In this way it becomes the duty of the court to determine whether any case thus referred was, at the date of the act, barred by any law of the United States.
By section 2 of the act of July 4,1864 (13 Stat., 381), the Quartermaster-General was authorized to receive and examine claims of this description,, and if convinced that they were just, the claimants loyal, and the stores taken for and used by the Army, to report them to the Third Auditor for settlement.
By the Act of March 3,. 1879 (1 Sup. to Rev. Stat., 481, and 20 Stat. L., 650), it is provided:
“That all claims not presented and filed under said act [referring to act of July 4, 1864] and the acts amendatory thereof, prior to the 1st day of January, 1880, shall be forever barred.”

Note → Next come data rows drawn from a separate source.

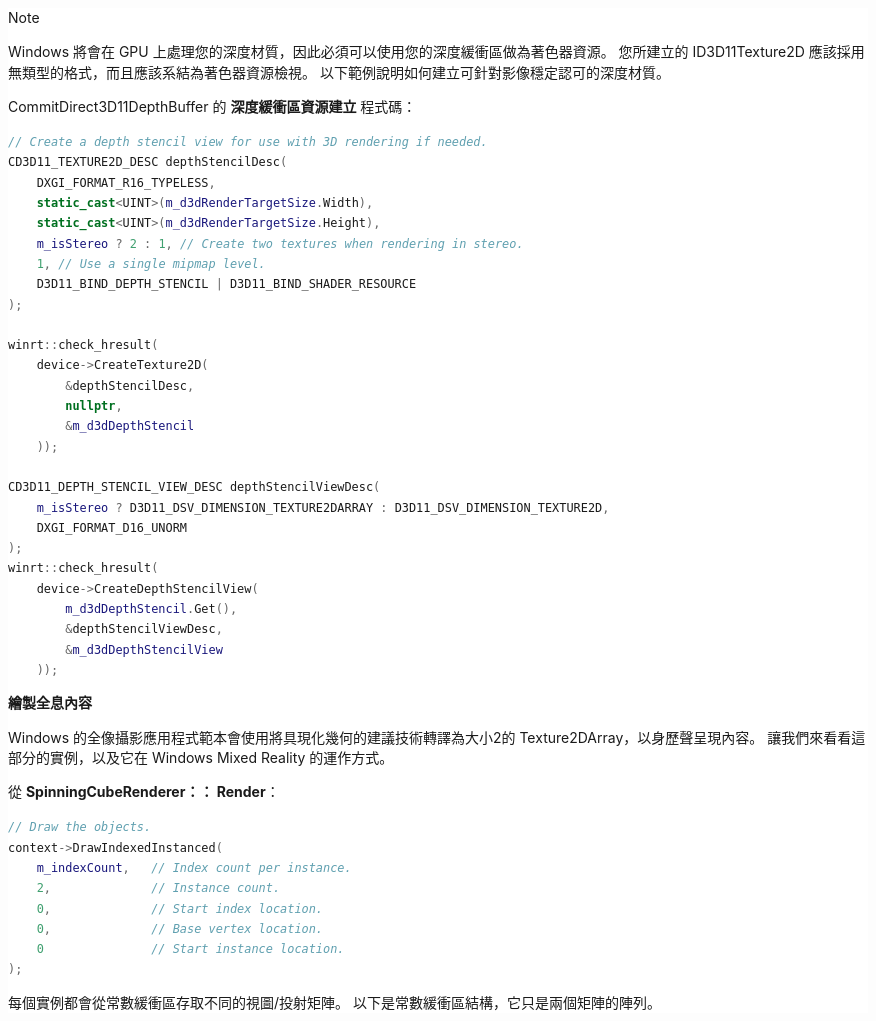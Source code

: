 >[!NOTE]
>Windows 將會在 GPU 上處理您的深度材質，因此必須可以使用您的深度緩衝區做為著色器資源。 您所建立的 ID3D11Texture2D 應該採用無類型的格式，而且應該系結為著色器資源檢視。 以下範例說明如何建立可針對影像穩定認可的深度材質。

CommitDirect3D11DepthBuffer 的 **深度緩衝區資源建立** 程式碼：

```cpp
// Create a depth stencil view for use with 3D rendering if needed.
CD3D11_TEXTURE2D_DESC depthStencilDesc(
    DXGI_FORMAT_R16_TYPELESS,
    static_cast<UINT>(m_d3dRenderTargetSize.Width),
    static_cast<UINT>(m_d3dRenderTargetSize.Height),
    m_isStereo ? 2 : 1, // Create two textures when rendering in stereo.
    1, // Use a single mipmap level.
    D3D11_BIND_DEPTH_STENCIL | D3D11_BIND_SHADER_RESOURCE
);

winrt::check_hresult(
    device->CreateTexture2D(
        &depthStencilDesc,
        nullptr,
        &m_d3dDepthStencil
    ));

CD3D11_DEPTH_STENCIL_VIEW_DESC depthStencilViewDesc(
    m_isStereo ? D3D11_DSV_DIMENSION_TEXTURE2DARRAY : D3D11_DSV_DIMENSION_TEXTURE2D,
    DXGI_FORMAT_D16_UNORM
);
winrt::check_hresult(
    device->CreateDepthStencilView(
        m_d3dDepthStencil.Get(),
        &depthStencilViewDesc,
        &m_d3dDepthStencilView
    ));
```

**繪製全息內容**

Windows 的全像攝影應用程式範本會使用將具現化幾何的建議技術轉譯為大小2的 Texture2DArray，以身歷聲呈現內容。 讓我們來看看這部分的實例，以及它在 Windows Mixed Reality 的運作方式。

從 **SpinningCubeRenderer：： Render**：

```cpp
// Draw the objects.
context->DrawIndexedInstanced(
    m_indexCount,   // Index count per instance.
    2,              // Instance count.
    0,              // Start index location.
    0,              // Base vertex location.
    0               // Start instance location.
);
```

每個實例都會從常數緩衝區存取不同的視圖/投射矩陣。 以下是常數緩衝區結構，它只是兩個矩陣的陣列。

This claim was presented to the Quartermaster-General by O. W. Bennett, attorney for the claimant, October 30, 1863. On November 5,1863, it was returned to Mr. Bennett without action, and was never again filed with that officer.
November 10, 1863, Mr. Bennett filed the claim with the Third Auditor. That officer examined it, and on December 28, 1864, informed Mr. Bennett, by letter, that the claim did not come “ within the provisions of the act of March 3,1849, as it does not appear that said property was seized by the order of any Army officer or agent of the United States. The men who made the seizure were not impressing, but pillaging, and are liable to be punished therefor.”
These facts do not, in the opinion of the court, show that the claim was presented and filed with the Quartermaster-General under the act of July 4,1864. When it was presented, in 1863, that officer had no jurisdiction, and so returned it to the claimant’s attorney. After the act of 1864 the claimant had more than fifteen years in which to present his claim. Not having done so within that time, his claim is “ forever barred,” and the court must dismiss his petition.